The revision of the Medical Care Act (the first amendment) initiated a Regional Medical Plan. This amendment aimed to allocate appropriate resources and resolve the uneven distribution of acute care hospitals as the healthcare market expanded, and prefectures came to play a major role in creating a Regional Medical Plan. In the Regional Medical Plan, prefectures established medical areas (secondary medical areas) to provide general medical services and set the upper limit for the number of beds in each medical area. Construction of new hospitals is only allowed in secondary medical areas in which the number of existing beds is below the upper limit. Although this plan set an upper limit on the number of new beds added, existing hospitals were not forced to reduce beds. This approach served to facilitate consensus among stakeholders such as hospital owners regarding Regional Medical Plans.
These Regional Medical Plans are to be revised by the prefectures at least once every five years, and the setting of secondary medical areas is also revised. A major change in the overall Regional Medical Plan was implemented in the fifth revision, and a new plan came to play a role in establishing a healthcare delivery system for each of four diseases and five medical services. The four diseases are cancer, stroke, acute myocardial infarction, and diabetes; the five medical services are emergency care, disaster medical care, medical care for remote areas, perinatal medical care, and pediatric medical care (including emergency pediatric medical care). Mental diseases and home health care have been added, and the construction of a cooperative medical system to provide for the five diseases, five medical services, and home health care is being promoted. The five diseases were selected based upon their burden on society, and the five medical services were selected given they were important issues in securing regional medical care. Prefectural governments should: (1) clarify “necessary medical functions”; (2) specify “the names of the medical institutions that perform each medical function”; and (3) set “the numerical targets” in their Regional Medical Plans according to the actual situation of each region, such as patient trends and medical resources.
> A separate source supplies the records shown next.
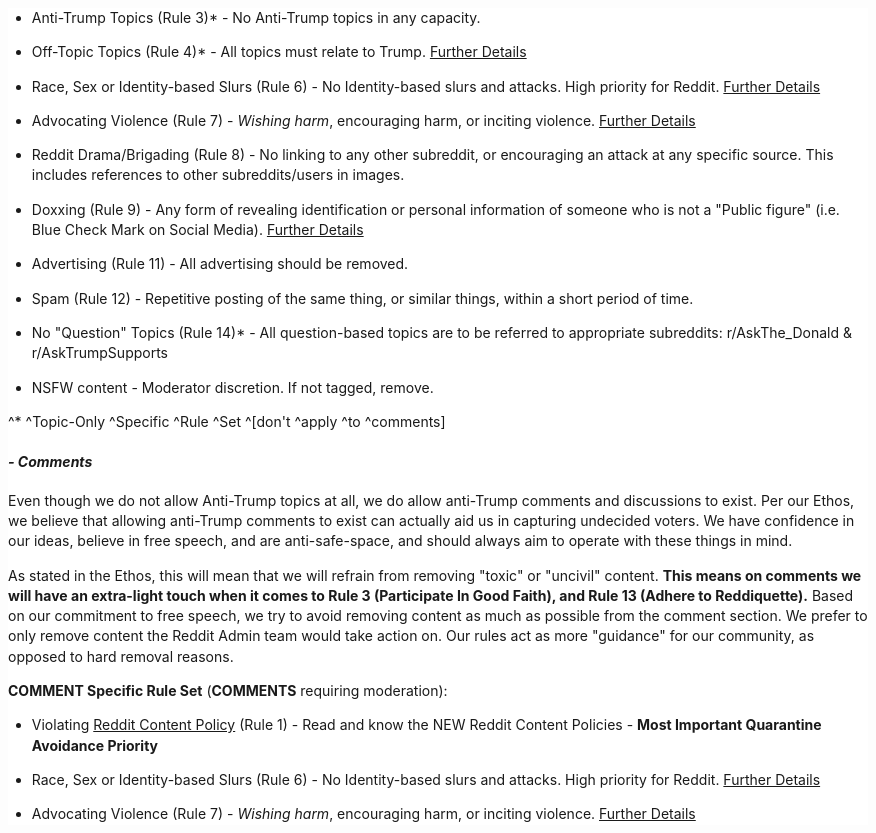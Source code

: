 - Anti-Trump Topics (Rule 3)* - No Anti-Trump topics in any capacity.

- Off-Topic Topics (Rule 4)* - All topics must relate to Trump.  [Further Details](https://www.reddit.com/r/DonaldTrump/wiki/on_off_topic)

- Race, Sex or Identity-based Slurs (Rule 6) - No Identity-based slurs and attacks.  High priority for Reddit. [Further Details](https://www.reddithelp.com/en/categories/rules-reporting/account-and-community-restrictions/promoting-hate-based-identity-or)

- Advocating Violence (Rule 7) - *Wishing harm*, encouraging harm, or inciting violence. [Further Details](https://www.reddithelp.com/en/categories/rules-reporting/account-and-community-restrictions/do-not-post-violent-content)

- Reddit Drama/Brigading (Rule 8) - No linking to any other subreddit, or encouraging an attack at any specific source.  This includes references to other subreddits/users in images.

- Doxxing (Rule 9) - Any form of revealing identification or personal information of someone who is not a "Public figure" (i.e. Blue Check Mark on Social Media). [Further Details](https://www.reddithelp.com/en/categories/rules-reporting/account-and-community-restrictions/posting-someones-private-or-personal)

- Advertising (Rule 11) - All advertising should be removed.

- Spam (Rule 12) - Repetitive posting of the same thing, or similar things, within a short period of time.

- No "Question" Topics (Rule 14)* - All question-based topics are to be referred to appropriate subreddits: r/AskThe_Donald & r/AskTrumpSupports

- NSFW content - Moderator discretion.  If not tagged, remove.

^* ^Topic-Only ^Specific ^Rule ^Set ^[don't ^apply ^to ^comments]

#### ***- Comments***

Even though we do not allow Anti-Trump topics at all, we do allow anti-Trump comments and discussions to exist.  Per our Ethos, we believe that allowing anti-Trump comments to exist can actually aid us in capturing undecided voters.  We have confidence in our ideas, believe in free speech, and are anti-safe-space, and should always aim to operate with these things in mind.

As stated in the Ethos, this will mean that we will refrain from removing "toxic" or "uncivil" content.  **This means on comments we will have an extra-light touch when it comes to Rule 3 (Participate In Good Faith), and Rule 13 (Adhere to Reddiquette).**  Based on our commitment to free speech, we try to avoid removing content as much as possible from the comment section. We prefer to only remove content the Reddit Admin team would take action on. Our rules act as more "guidance" for our community, as opposed to hard removal reasons. 

**COMMENT Specific Rule Set** (**COMMENTS** requiring moderation):

- Violating [Reddit Content Policy](https://www.redditinc.com/policies/content-policy)  (Rule 1) - Read and know the NEW Reddit Content Policies - **Most Important Quarantine Avoidance Priority**

- Race, Sex or Identity-based Slurs (Rule 6) - No Identity-based slurs and attacks.  High priority for Reddit. [Further Details](https://www.reddithelp.com/en/categories/rules-reporting/account-and-community-restrictions/promoting-hate-based-identity-or)

- Advocating Violence (Rule 7) - *Wishing harm*, encouraging harm, or inciting violence. [Further Details](https://www.reddithelp.com/en/categories/rules-reporting/account-and-community-restrictions/do-not-post-violent-content)
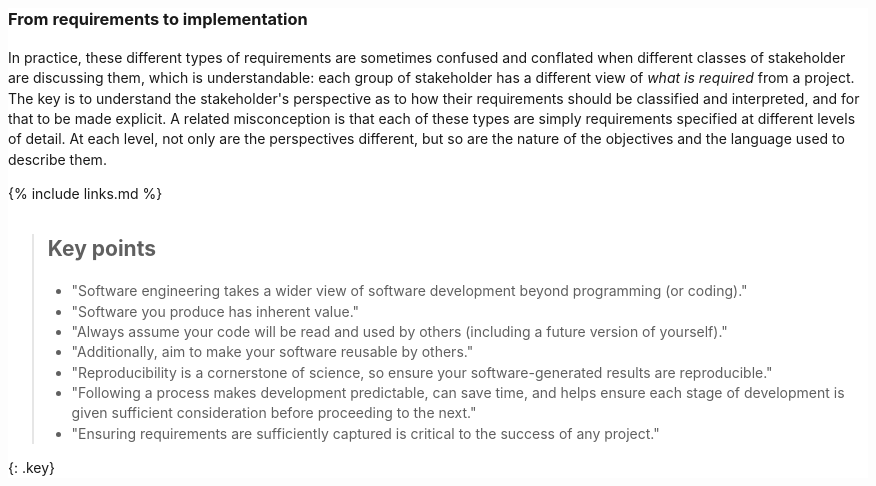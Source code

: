 ### From requirements to implementation

In practice, these different types of requirements are sometimes confused and conflated when different classes of stakeholder are discussing them, which is understandable: each group of stakeholder has a different view of *what is required* from a project. The key is to understand the stakeholder's perspective as to how their requirements should be classified and interpreted, and for that to be made explicit. A related misconception is that each of these types are simply requirements specified at different levels of detail. At each level, not only are the perspectives different, but so are the nature of the objectives and the language used to describe them.


{% include links.md %}

> ## Key points
> - "Software engineering takes a wider view of software development beyond programming (or coding)."
> - "Software you produce has inherent value."
> - "Always assume your code will be read and used by others (including a future version of yourself)."
> - "Additionally, aim to make your software reusable by others."
> - "Reproducibility is a cornerstone of science, so ensure your software-generated results are reproducible."
> - "Following a process makes development predictable, can save time, and helps ensure each stage of development is given sufficient consideration before proceeding to the next."
> - "Ensuring requirements are sufficiently captured is critical to the success of any project."
>
{: .key}

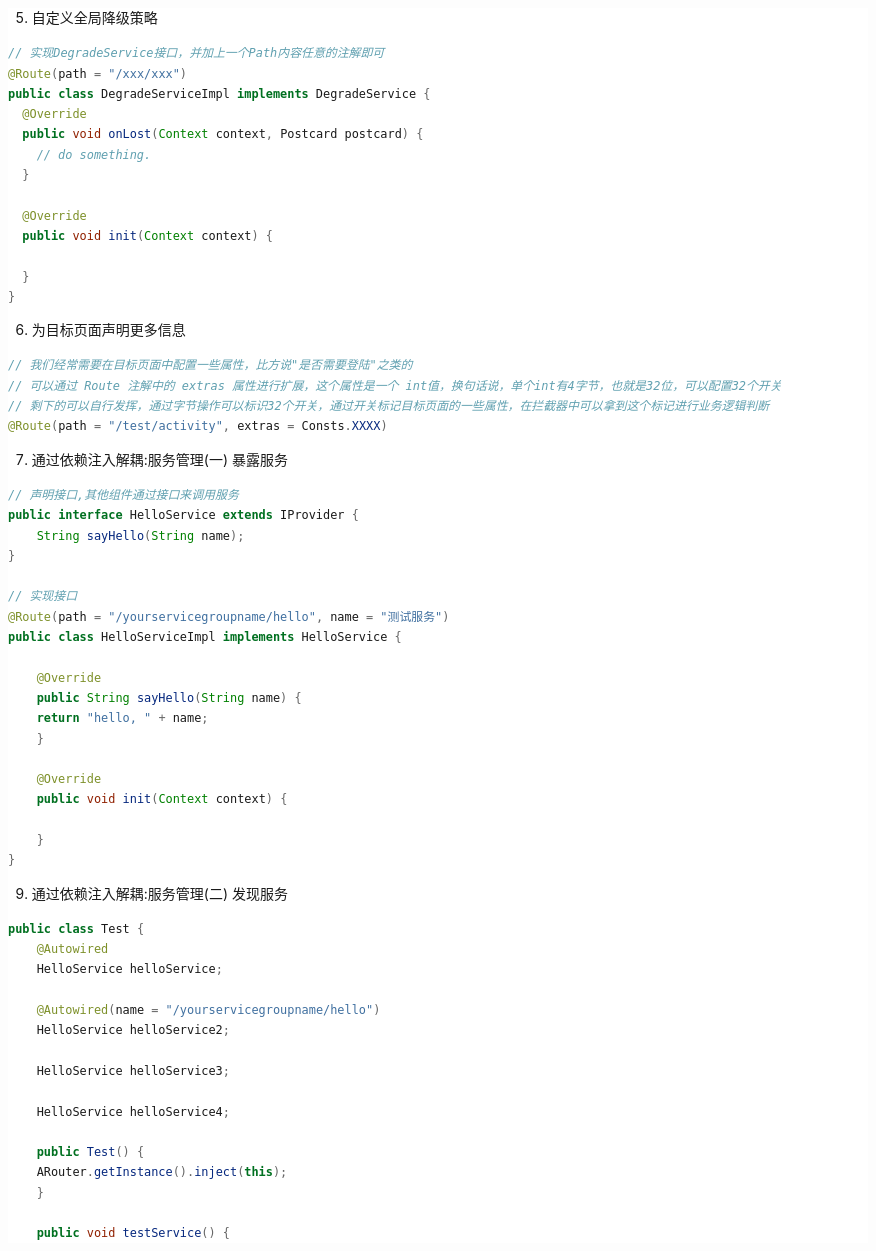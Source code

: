 5. 自定义全局降级策略
``` java
// 实现DegradeService接口，并加上一个Path内容任意的注解即可
@Route(path = "/xxx/xxx")
public class DegradeServiceImpl implements DegradeService {
  @Override
  public void onLost(Context context, Postcard postcard) {
	// do something.
  }

  @Override
  public void init(Context context) {

  }
}
```

6. 为目标页面声明更多信息
``` java
// 我们经常需要在目标页面中配置一些属性，比方说"是否需要登陆"之类的
// 可以通过 Route 注解中的 extras 属性进行扩展，这个属性是一个 int值，换句话说，单个int有4字节，也就是32位，可以配置32个开关
// 剩下的可以自行发挥，通过字节操作可以标识32个开关，通过开关标记目标页面的一些属性，在拦截器中可以拿到这个标记进行业务逻辑判断
@Route(path = "/test/activity", extras = Consts.XXXX)
```

7. 通过依赖注入解耦:服务管理(一) 暴露服务
``` java
// 声明接口,其他组件通过接口来调用服务
public interface HelloService extends IProvider {
    String sayHello(String name);
}

// 实现接口
@Route(path = "/yourservicegroupname/hello", name = "测试服务")
public class HelloServiceImpl implements HelloService {

    @Override
    public String sayHello(String name) {
	return "hello, " + name;
    }

    @Override
    public void init(Context context) {

    }
}
```

9. 通过依赖注入解耦:服务管理(二) 发现服务
``` java
public class Test {
    @Autowired
    HelloService helloService;

    @Autowired(name = "/yourservicegroupname/hello")
    HelloService helloService2;

    HelloService helloService3;

    HelloService helloService4;

    public Test() {
	ARouter.getInstance().inject(this);
    }

    public void testService() {
```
The medical plan is created by each prefecture independently and does not provide medical services at a uniform level nationwide (Ministry of Health, Labour and Welfare, 2012). However, this revision means that quantitative medical planning, such as bed regulation, has changed to a medical plan focusing on quality.
On the other hand, along with the development of the medical provision system, LTC services have become important. The post-Nakasone Cabinet Japanese government had been preparing for an upcoming aging society, and the 10-year General Strategy for the Promotion of Health and Welfare for the Elderly (Gold Plan), formulated in 1989, included the provision of special elderly nursing homes, home helpers, day services, and short stays. The New Gold Plan, launched in 1995, has implemented a plan for securing human resources for LTC, aiming to create 170,000 home helpers (Ministry of Health, Labour and Welfare, 2002).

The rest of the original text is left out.